Last month, Johnson Associates projected equities incentive funding to be flat to down by -5% and fixed income to sink by -5% to -10% year-over-year, while projecting IB underwriting bonuses to go up 15% to 20% or more. Have those projections come true? Here’s what we know so far, based on conversations with New York-based recruiters who asked to remain anonymous.
At Goldman Sachs, recruiters say the global equities bonus pool was down -4% compared to 2016, leading to “significant disappointment.” Analysts and associates in equities at GS reportedly experienced a wide range – top-performers’ bonuses were up 20%, while some were flat, and many others were down by -5%
Things were better at J.P. Morgan There, recruiters claim the global equities bonus pool was up 2% and that in Asia Pacific bonuses were up between 5% and 10%,. Some top-performers in the U.S. prime brokerage business reportedly got bonuses that were up 5% or as much as 8% over last year.
Compared to 2016, recruiters say Morgan Stanley prime brokerage bonuses were flat, that research was up 5%, while sales and trading were down between -5% and -8%. There were quite a few promotions this year across all of the bank, and those who were promoted to VP or ED got a $75k kicker added to their base salary.

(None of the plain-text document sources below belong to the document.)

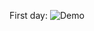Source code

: First day:
![Demo](https://github.com/21aLeX/burgers-intensive/assets/26786537/250d088b-e30e-4933-8771-8f4120372ecd)
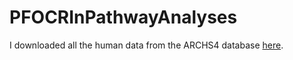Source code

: # PFOCRInPathwayAnalyses

I downloaded all the human data from the ARCHS4 database [here](https://www.dropbox.com/s/ae43cpingp8dpe6/human_matrix_download.h5?dl=0).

At Citi, the overall pool for equities was allegedly down at least -5% and as much as -8%. The bank didn’t make many promotions – in fact, it only promoted three equities executives to MD. Bonuses for equities researchers focusing on sectors that saw good volatility, including healthcare, were flat to up slightly, while some sectors were down.

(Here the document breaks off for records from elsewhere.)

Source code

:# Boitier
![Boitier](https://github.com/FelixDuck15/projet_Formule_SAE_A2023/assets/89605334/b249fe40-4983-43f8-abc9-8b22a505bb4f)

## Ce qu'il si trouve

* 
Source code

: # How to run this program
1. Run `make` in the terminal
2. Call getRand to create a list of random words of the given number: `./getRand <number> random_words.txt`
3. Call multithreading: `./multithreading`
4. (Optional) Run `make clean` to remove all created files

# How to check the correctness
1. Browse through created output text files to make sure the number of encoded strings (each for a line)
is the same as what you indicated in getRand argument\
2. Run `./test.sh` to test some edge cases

Sarah Harte, executive director of global markets at Sheffield Haworth says bonuses across the market remain “fragmented” with some serious outliers among high performers. Harte says quants and research analysts in hot sectors like life sciences and biotech have been among the best paid.

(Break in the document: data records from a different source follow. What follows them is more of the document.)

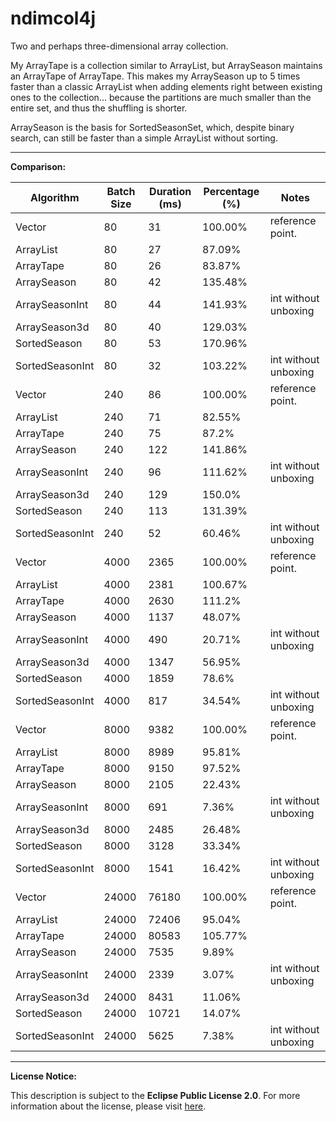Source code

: # ndimcol4j
Two and perhaps three-dimensional array collection.

My ArrayTape is a collection similar to ArrayList, but ArraySeason maintains an ArrayTape of ArrayTape. This makes my ArraySeason up to 5 times faster than a classic ArrayList when adding elements right between existing ones to the collection... because the partitions are much smaller than the entire set, and thus the shuffling is shorter.

ArraySeason is the basis for SortedSeasonSet, which, despite binary search, can still be faster than a simple ArrayList without sorting.


---

**Comparison:**

| Algorithm    | Batch Size | Duration (ms) | Percentage (%) | Notes            |
|--------------|------------|---------------|----------------|------------------|
Vector         |  80    |  31 |  100.00%  |reference point.|
ArrayList      |  80    |  27 |  87.09%||
ArrayTape      |  80    |  26 |  83.87%||
ArraySeason    |  80    |  42 |  135.48%||
ArraySeasonInt |  80    |  44 |  141.93%|int without unboxing|
ArraySeason3d  |  80    |  40 |  129.03%||
SortedSeason   |  80    |  53 |  170.96%||
SortedSeasonInt|  80    |  32 |  103.22%|int without unboxing|
Vector         |  240    |  86 |  100.00%  |reference point.|
ArrayList      |  240    |  71 |  82.55%||
ArrayTape      |  240    |  75 |  87.2%||
ArraySeason    |  240    |  122 |  141.86%||
ArraySeasonInt |  240    |  96 |  111.62%|int without unboxing|
ArraySeason3d  |  240    |  129 |  150.0%||
SortedSeason   |  240    |  113 |  131.39%||
SortedSeasonInt|  240    |  52 |  60.46%|int without unboxing|
Vector         |  4000    |  2365 |  100.00%  |reference point.|
ArrayList      |  4000    |  2381 |  100.67%||
ArrayTape      |  4000    |  2630 |  111.2%||
ArraySeason    |  4000    |  1137 |  48.07%||
ArraySeasonInt |  4000    |  490 |  20.71%|int without unboxing|
ArraySeason3d  |  4000    |  1347 |  56.95%||
SortedSeason   |  4000    |  1859 |  78.6%||
SortedSeasonInt|  4000    |  817 |  34.54%|int without unboxing|
Vector         |  8000    |  9382 |  100.00%  |reference point.|
ArrayList      |  8000    |  8989 |  95.81%||
ArrayTape      |  8000    |  9150 |  97.52%||
ArraySeason    |  8000    |  2105 |  22.43%||
ArraySeasonInt |  8000    |  691 |  7.36%|int without unboxing|
ArraySeason3d  |  8000    |  2485 |  26.48%||
SortedSeason   |  8000    |  3128 |  33.34%||
SortedSeasonInt|  8000    |  1541 |  16.42%|int without unboxing|
Vector         |  24000    |  76180 |  100.00%  |reference point.|
ArrayList      |  24000    |  72406 |  95.04%||
ArrayTape      |  24000    |  80583 |  105.77%||
ArraySeason    |  24000    |  7535 |  9.89%||
ArraySeasonInt |  24000    |  2339 |  3.07%|int without unboxing|
ArraySeason3d  |  24000    |  8431 |  11.06%||
SortedSeason   |  24000    |  10721 |  14.07%||
SortedSeasonInt|  24000    |  5625 |  7.38%|int without unboxing|


---

**License Notice:**

This description is subject to the **Eclipse Public License 2.0**. For more information about the license, please visit [here](https://www.eclipse.org/legal/epl-2.0/).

Gary McCool, VP and investment banking specialist at Selby Jennings, says banks are skewing compensation towards top performers (again): top performers across the market are up 10%. Most are up 5% to 8%.
Some of the highest paid staff aren’t in equities sales and trading but equities underwriting, says Carol Hartman, global financial services practice leader at DHR International. Here, she says bonuses are up anything from 10% to 20% – which is unsurprising given that the likes of Citi and Morgan Stanley both achieved revenue increases of close to 70% in ECM last year.